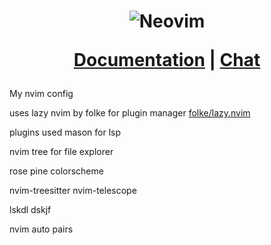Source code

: <h1 align="center">
  <img src="https://raw.githubusercontent.com/neovim/neovim.github.io/master/logos/neovim-logo-300x87.png" alt="Neovim">

  <a href="https://neovim.io/doc/">Documentation</a> |
  <a href="https://app.element.io/#/room/#neovim:matrix.org">Chat</a>
</h1>

My nvim config

uses lazy nvim by folke for plugin manager
[folke/lazy.nvim](https://github.com/folke/lazy.nvim)

plugins used
mason for lsp

nvim tree for file explorer

rose pine colorscheme

nvim-treesitter
nvim-telescope

lskdl dskjf

nvim auto pairs
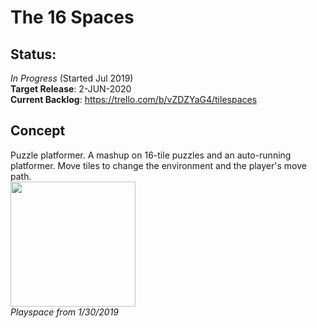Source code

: # The 16 Spaces

## Status: 
  _In Progress_ (Started Jul 2019)  
  **Target Release**: 2-JUN-2020  
  **Current Backlog**: https://trello.com/b/vZDZYaG4/tilespaces

## Concept
  Puzzle platformer. A mashup on 16-tile puzzles and an auto-running platformer. Move tiles to change the environment and the player's move path.  
<img src="https://github.com/pmartin36/The-16-Spaces/blob/master/Promo/16Spaces_1302020.gif" width="200" height="200" />  
_Playspace from 1/30/2019_


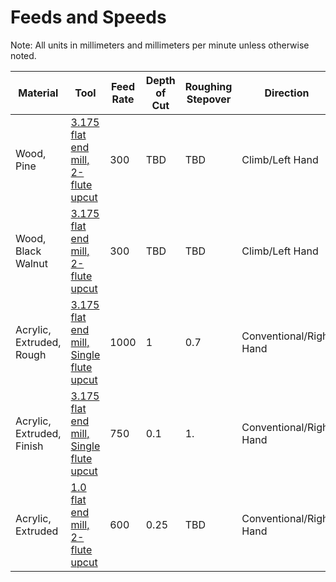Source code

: # Feeds and Speeds

Note: All units in millimeters and millimeters per minute unless otherwise noted.

| Material | Tool | Feed Rate | Depth of Cut | Roughing Stepover | Direction | Notes |
| -------- | ---  | --------- | ------------ | ----------------- | ------------------ | ----- |
| Wood, Pine         | [3.175 flat end mill, 2-flute upcut](tools-n-bits.md#3175mm-dia-2-flute-upcut-carbide)| 300 | TBD | TBD | Climb/Left Hand |
| Wood, Black Walnut | [3.175 flat end mill, 2-flute upcut](tools-n-bits.md#3175mm-dia-2-flute-upcut-carbide)| 300 | TBD | TBD | Climb/Left Hand |
| Acrylic, Extruded, Rough  | [3.175 flat end mill, Single flute upcut](tools-n-bits.md#3175mm-dia-single-flute-upcut-carbide) | 1000 | 1 | 0.7 |  Conventional/Right Hand||
| Acrylic, Extruded, Finish | [3.175 flat end mill, Single flute upcut](tools-n-bits.md#3175mm-dia-single-flute-upcut-carbide) | 750 | 0.1 | 1. |  Conventional/Right Hand||
| Acrylic, Extruded  | [1.0 flat end mill, 2-flute upcut](tools-n-bits.md#10mm-dia-2-flute-upcut-carbide) |  600 | 0.25 | TBD |  Conventional/Right Hand||
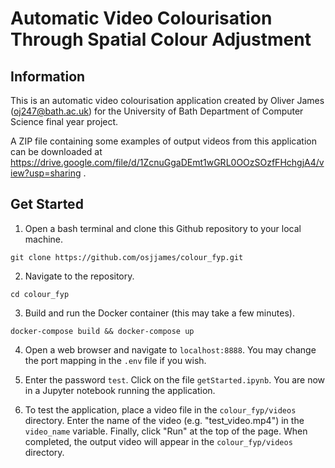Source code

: # Automatic Video Colourisation Through Spatial Colour Adjustment

## Information

This is an automatic video colourisation application created by Oliver James (oj247@bath.ac.uk) for the University of Bath Department of Computer Science final year project.

A ZIP file containing some examples of output videos from this application can be downloaded at https://drive.google.com/file/d/1ZcnuGgaDEmt1wGRL0OOzSOzfFHchgjA4/view?usp=sharing .

## Get Started

1. Open a bash terminal and clone this Github repository to your local machine.

`git clone https://github.com/osjjames/colour_fyp.git`

2. Navigate to the repository.

`cd colour_fyp`

3. Build and run the Docker container (this may take a few minutes). 

`docker-compose build && docker-compose up`

4. Open a web browser and navigate to `localhost:8888`. You may change the port mapping in the `.env` file if you wish.

5. Enter the password `test`. Click on the file `getStarted.ipynb`. You are now in a Jupyter notebook running the application.

6. To test the application, place a video file in the `colour_fyp/videos` directory. Enter the name of the video (e.g. "test_video.mp4") in the `video_name` variable. Finally, click "Run" at the top of the page. When completed, the output video will appear in the `colour_fyp/videos` directory. 
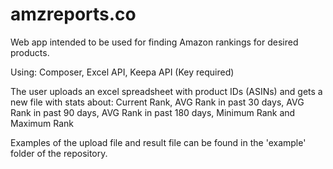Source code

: # amzreports.co
Web app intended to be used for finding Amazon rankings for desired products.

Using:
Composer,
Excel API,
Keepa API (Key required)

The user uploads an excel spreadsheet with product IDs (ASINs) and gets a new file with stats about:
Current Rank,	AVG Rank in past 30 days,	AVG Rank in past 90 days,	AVG Rank in past 180 days,	Minimum Rank and	Maximum Rank


Examples of the upload file and result file can be found in the 'example' folder of the repository.
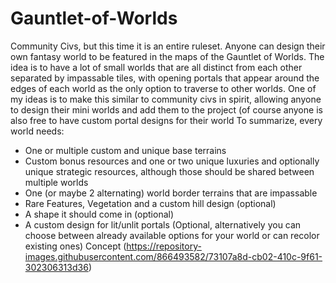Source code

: # Gauntlet-of-Worlds
Community Civs, but this time it is an entire ruleset. Anyone can design their own fantasy world to be featured in the maps of the Gauntlet of Worlds.
The idea is to have a lot of small worlds that are all distinct from each other separated by impassable tiles, with opening portals that appear around the edges of each world as the only option to traverse to other worlds. One of my ideas is to make this similar to community civs in spirit, allowing anyone to design their mini worlds and add them to the project (of course anyone is also free to have custom portal designs for their world
To summarize, every world needs:
- One or multiple custom and unique base terrains
- Custom bonus resources and one or two unique luxuries and optionally unique strategic resources, although those should be shared between multiple worlds
- One (or maybe 2 alternating) world border terrains that are impassable
- Rare Features, Vegetation and a custom hill design (optional)
- A shape it should come in (optional)
- A custom design for lit/unlit portals (Optional, alternatively you can choose between already available options for your world or can recolor existing ones)
Concept (https://repository-images.githubusercontent.com/866493582/73107a8d-cb02-410c-9f61-302306313d36)
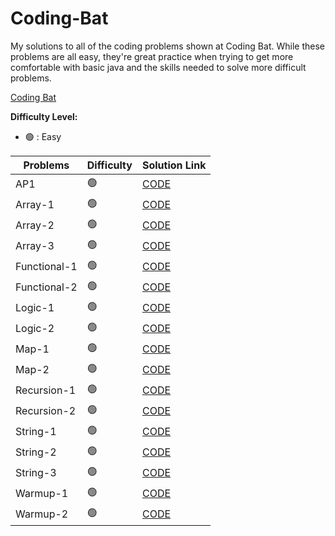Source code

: # Coding-Bat

My solutions to all of the coding problems shown at Coding Bat. While these problems are 
all easy, they're great practice when trying to get more comfortable with basic java and 
the skills needed to solve more difficult problems.

[Coding Bat](https://codingbat.com/java)

<strong>Difficulty Level:</strong>

- 🟢 : Easy

| Problems                              | Difficulty        | Solution Link                   |
| ------------------------------------- | ---------------- | ---------------------------------|
| AP1                                   | 🟢               | [CODE](src/AP1)                  | 
| Array-1                               | 🟢               | [CODE](src/Array1)               | 
| Array-2                               | 🟢               | [CODE](src/Array2)               | 
| Array-3                               | 🟢               | [CODE](src/Array3)               | 
| Functional-1                          | 🟢               | [CODE](src/Functional1)          | 
| Functional-2                          | 🟢               | [CODE](src/Functional2)          | 
| Logic-1                               | 🟢               | [CODE](src/Logic1)               | 
| Logic-2                               | 🟢               | [CODE](src/Logic2)               | 
| Map-1                                 | 🟢               | [CODE](src/Map1)                 | 
| Map-2                                 | 🟢               | [CODE](src/Map2)                 | 
| Recursion-1                           | 🟢               | [CODE](src/Recursion1)           | 
| Recursion-2                           | 🟢               | [CODE](src/Recursion2)           | 
| String-1                              | 🟢               | [CODE](src/String1)              | 
| String-2                              | 🟢               | [CODE](src/String2)              | 
| String-3                              | 🟢               | [CODE](src/String3)              | 
| Warmup-1                              | 🟢               | [CODE](src/Warmup1)              | 
| Warmup-2                              | 🟢               | [CODE](src/Warmup2)              | 
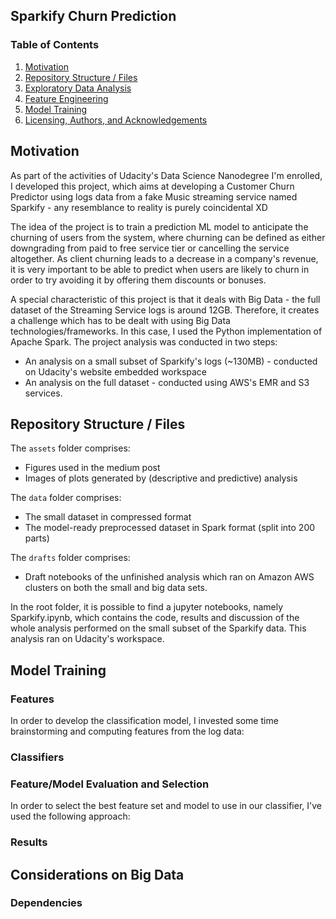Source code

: ## Sparkify Churn Prediction

### Table of Contents

1. [Motivation](#motivation)
2. [Repository Structure / Files](#files)
3. [Exploratory Data Analysis](#eda)
4. [Feature Engineering](#feat_engineering)
5. [Model Training](#model_training)
6. [Licensing, Authors, and Acknowledgements](#licensing)

## Motivation<a name="motivation"></a>

As part of the activities of Udacity's Data Science Nanodegree I'm enrolled, I developed this project, which aims at developing a Customer Churn Predictor using logs data from a fake Music streaming service named Sparkify - any resemblance to reality is purely coincidental XD 

The idea of the project is to train a prediction ML model to anticipate the churning of users from the system, where churning can be defined as either downgrading from paid to free service tier or cancelling the service altogether. As client churning leads to a decrease in a company's revenue, it is very important to be able to predict when users are likely to churn in order to try avoiding it by offering them discounts or bonuses.

A special characteristic of this project is that it deals with Big Data - the full dataset of the Streaming Service logs is around 12GB. Therefore, it creates a challenge which has to be dealt with using Big Data technologies/frameworks. In this case, I used the Python implementation of Apache Spark. The project analysis was conducted in two steps:
 - An analysis on a small subset of Sparkify's logs (~130MB) - conducted on Udacity's website embedded workspace
 - An analysis on the full dataset - conducted using AWS's EMR and S3 services.

## Repository Structure / Files <a name="files"></a>

The `assets` folder comprises:
  * Figures used in the medium post
  * Images of plots generated by (descriptive and predictive) analysis

The `data` folder comprises:
  * The small dataset in compressed format
  * The model-ready preprocessed dataset in Spark format (split into 200 parts)
  
The `drafts` folder comprises:
  * Draft notebooks of the unfinished analysis which ran on Amazon AWS clusters on both the small and big data sets.
  
In the root folder, it is possible to find a jupyter notebooks, namely Sparkify.ipynb, which contains the code, results and discussion of the whole analysis performed on the small subset of the Sparkify data. This analysis ran on Udacity's workspace.

## Model Training<a name="model_training"></a>

### Features

In order to develop the classification model, I invested some time brainstorming and computing features from the log data:
 
 <!--- Local Word2Vec model
   * [Widely known NLP model](https://en.wikipedia.org/wiki/Word2vec) used to generate word embeddings whose idea is to position the text words in a vector space such that words with similar meaning are close to each other, and words with opposite meaning are away from each other.
   * This model was trained locally, using the [Gensim library](https://radimrehurek.com/gensim/).
   * In this project, I use the trained model to extract the vectors for each token in the message text and then aggregate the vectors using a custom TF-IDF aggregator.
 - Pre-trained Glove model
   * [Glove](https://nlp.stanford.edu/projects/glove/) is another strategy to generate word embeddings developed by Stanford researchers. They provide a set of pre-trained models (trained on corpus with billions of words) with different vector sizes.
   * In this project, just like with the Word2Vec model, I use the pre-trained Glove model to extract the vectors for each token in the message text and then aggregate the vectors using a custom TF-IDF aggregator.
 - Doc2Vec
   * [Doc2Vec](https://radimrehurek.com/gensim/models/doc2vec.html) is an NLP model which follows the same idea of Word2Vec, but instead of mapping words to feature vectors, maps whole documents to feature vectors.
   * This model was trained locally, using the [Gensim library](https://radimrehurek.com/gensim/).
   * As the model generates one feature vector per message, there was no need to aggregate the vectors as I did for the previous features.
 - Category Similarity
   * This is a custom feature thought for this specific project, whose idea is to take advantage of the supervised characteristic of the problem, by comparing the messages feature vectors to the categories names feature vectors, computing the cosine distance between them. I suspect that messages whose words are close to their categories words should have a short distance to them.
   * The format of this feature is a vector of size num_categories with the cosine distance between the message and each category.
 - All Features
   * All the above feature sets together (concatenated) -->
 
### Classifiers

 <!--- Naive Bayes - Baseline classifier used to test the pipeline execution
 - Logistic Regression - Linear Classifier with good results on NLP tasks
 - Random Forest - Widely used Ensemble Classifier with good results on NLP tasks -->
 
### Feature/Model Evaluation and Selection

In order to select the best feature set and model to use in our classifier, I've used the following approach:

<!--1. Run a Grid Search for each individual Feature Set varying the size of the feature vector using Random Forest and Logistic Regression models with fixed (average) parameters. -->

<!--2. Run a second Grid Search for the All Features set using the best params from each feature set obtained from the previous grid search using Random Forest and Logistic Regression models with fixed (average) parameters. -->

<!--3. Run a third Grid Search using the feature set and model with best performance from the above two grid searches, having fixed the feature set best parameters, but now using a grid to search the model hyperparameters. -->

<!--4. Save the best model obtained from this third Grid Search to be used by the web application. -->

### Results

<!--The table below shows the Top-5 FeatureSet-Model combinations according to their score on the test set.

<!--| Feature Set                    | Model                                                          | Test Score (F1-Score) |
| ------------------------------ | -------------------------------------------------------------- | --------------------- |
| TF-IDF Local W2V (num_dims=300)| RandomForest(n_estimators=50,max_depth=100,min_num_samples=5)  | 0.474161              |
| TF-IDF Local W2V (num_dims=300)| RandomForest(n_estimators=100,max_depth=100,min_num_samples=5) | 0.471549              |
| TF-IDF Local W2V (num_dims=100)| RandomForest(n_estimators=50,max_depth=100,min_num_samples=5)  | 0.470284              |
| All Features with Best Params  | RandomForest(n_estimators=50,max_depth=100,min_num_samples=5)  | 0.470169              |
| TF-IDF Local W2V (num_dims=300)| RandomForest(n_estimators=50,max_depth=100,min_num_samples=5)  | 0.469709              | -->

<!--As we can see, the TF-IDF aggregated Local Word2Vec outweights all others, making 4 of the top-5. In addition, all Top-5 pipelines use RandomForest as the classifier model. The best pipeline uses a feature vector with 300 dimensions and 50 trees (estimators) in the Random Forest. -->

<!--The final test score is not high (below 50%), but we have to take into consideration the high complexity of the problem (multilabel classification), the large number of classes and the small number of samples in the dataset, which contributed greatly towards this result. Besides, I did not have a more robust infrastructure to test a wider range of grid params for the feature sets and models. -->

<!--Notice: the F1-Score was computed by applying micro-averaging accross all the classes, accounting for class imbalance, as literature suggests. -->

## Considerations on Big Data<a name="considerations_bigdata"></a>

### Dependencies

<!--The project needs a few extra libraries which don't come along with Anaconda 3's default package:
- Gensim
- dill
- plotly -->

<!--In order to faccilitate the reproduction of the results, I've added to the repository a requirements.txt file with all the packages (and their respective versions) I used in the conda environment I created locally for this project. -->

<!--1. The code assumes you use Anaconda (Python 3). Use the requirements.txt file at the repo root folder to recreate the conda environment with the needed libraries: `conda create --name <env_name> --file requirements.txt`.-->

<!--2. Download the [pre-trained Glove models](https://drive.google.com/file/d/1XGzkIEgx6Y2IjzVYGDvn_shd77d_ZKki/view?usp=sharing) if you want to train models with Glove feature vectors. Unzip it into a local folder and set the `glove_models_folderpath` config in the train config file.-->

<!--3. Run the following commands to prepare the data and model for application:

    - To activate the Anaconda environment created above, run the following command in the root folder:
    
        `conda activate <env_name>`
        
    - To run ETL pipeline that cleans data and stores in database, run the following command in the `data` folder:
    
        `python process_data.py disaster_messages.csv disaster_categories.csv DisasterResponse.db`
        
    - To run ML pipeline that trains classifier and saves, run the following command in the `models` folder:
    
        `python train_classifier.py configs/train_config_best_model.json 0`
        
    - To generate the wordclouds for the application, run the following command in the `apps` folder:
    
        `python generate-ngrams-wordclouds.py ../data/DisasterResponse.db static/imgs/`

<!--4. Run the following command in the app's directory to run your web app.
    `python run.py`

<!--5. Go to http://0.0.0.0:3001/ to access the application.


## Licensing, Authors, Acknowledgements<a name="licensing"></a>

<!--In order to achieve the results presented in this project, I've read many articles of specialists/enthusiasts in the field of NLP to get insights and learn how to deal with the problems I've faced along the way. Below, I cite some of them:

<!--- [A Comprehensive Guide to Understand and Implement Text Classification in Python](https://www.analyticsvidhya.com/blog/2018/04/a-comprehensive-guide-to-understand-and-implement-text-classification-in-python/)
- [Managing Machine Learning Workflows with Scikit-learn Pipelines Part 3: Multiple Models, Pipelines, and Grid Searches](https://www.kdnuggets.com/2018/01/managing-machine-learning-workflows-scikit-learn-pipelines-part-3.html)
- [Deep dive into multi-label classification..! (With detailed Case Study)](https://towardsdatascience.com/journey-to-the-center-of-multi-label-classification-384c40229bff)
- [How to Build a Reusable Custom NLP Pipeline with Scikit-Learn](https://towardsdatascience.com/how-to-build-a-reusable-nlp-code-pipeline-with-scikit-learn-with-an-emphasis-on-feature-504f8aa14699)
- [[NLP] Performance of Different Word Embeddings on Text Classification](https://towardsdatascience.com/nlp-performance-of-different-word-embeddings-on-text-classification-de648c6262b)
- [Multi-Class Text Classification Model Comparison and Selection](https://towardsdatascience.com/multi-class-text-classification-model-comparison-and-selection-5eb066197568)

Feel free to use the code provided that you give credits / cite this repo, as well as to contribute.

= = = = =

◆ Activity ◆
Check every line of the data, and copy the ones that contain "wordclouds".

◆ Output below ◆
    - To generate the wordclouds for the application, run the following command in the `apps` folder:
        `python generate-ngrams-wordclouds.py ../data/DisasterResponse.db static/imgs/`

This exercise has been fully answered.